La crise est-elle soluble dans l’eau ? C’est la question que certains doivent se poser, qui l’espèrent encore, afin que les affaires repartent sans trop tarder. Mais ce qui est en train de se passer ne répond pas exactement à leur attente. Car nous constatons que les deux grosses bulles financières résultant des mesures de sauvetage et de relance que les gouvernements ont adopté – la bulle privée et la publique – ne sont pas près d’être résorbées et commencent à produire, chacune, de sérieux dégâts. Dans un contexte où la sortie de la récession est incertaine et la rechute possible.

La bulle privée se prépare à perturber l’économie des seuls pays qui continuent de connaître une franche croissance économique. En Asie principalement, mais également au Brésil, où les capitaux sont massivement présents, à la recherche des meilleures affaires, pour investir ou pour faire des raids dans le cadre du carry trade.

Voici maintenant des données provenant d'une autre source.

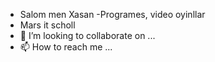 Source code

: - Salom men Xasan
-Programes, video oyinllar
- Mars it scholl
- 💞️ I’m looking to collaborate on ...
- 📫 How to reach me ...

<!---
XaSaN29/XaSaN29 is a ✨ special ✨ repository because its `README.md` (this file) appears on your GitHub profile.
You can click the Preview link to take a look at your changes.
--->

La bulle publique se révèle si dure à digérer que l’on en vient à se demander si cela va être possible de la contenir et de la résorber. Comme si les Etats avaient présumé de leurs forces en combattant les effets économiques de la déroute financière et en finançant les banques, et qu’ils étaient allés trop loin. La dette cumulée des pays du G7 atteint désormais environ 30 mille milliards de dollars, dont 22 mille milliards pour les seuls Etats-Unis et le Japon. La Grèce y contribue pour un ridicule 300 milliards ! Ces chiffres mettent en perspective la crise actuelle.

Le monde financier, quant à lui, a repris confiance et initiative. Il mène trois batailles simultanées en vue de se préparer des jours meilleurs :

1/ Davos a été l’occasion du coup d’envoi de son offensive, en vue de canaliser et réduire tous les projets visant à le taxer et à restreindre ses activités. C’est sur le Sénat américain qu’il compte pour bloquer sans attendre la réforme lancée par Barack Obama sous le nom de « Volcker’s rule » ; cela est pour l’instant bien parti. Auditionné hier par le Sénat, Paul Volcker, âgé de 82 ans, a déclaré en parlant de la prochaine crise : « je ne vivrai peut-être pas assez longtemps pour voir la crise, mais mon âme reviendra vous hanter ».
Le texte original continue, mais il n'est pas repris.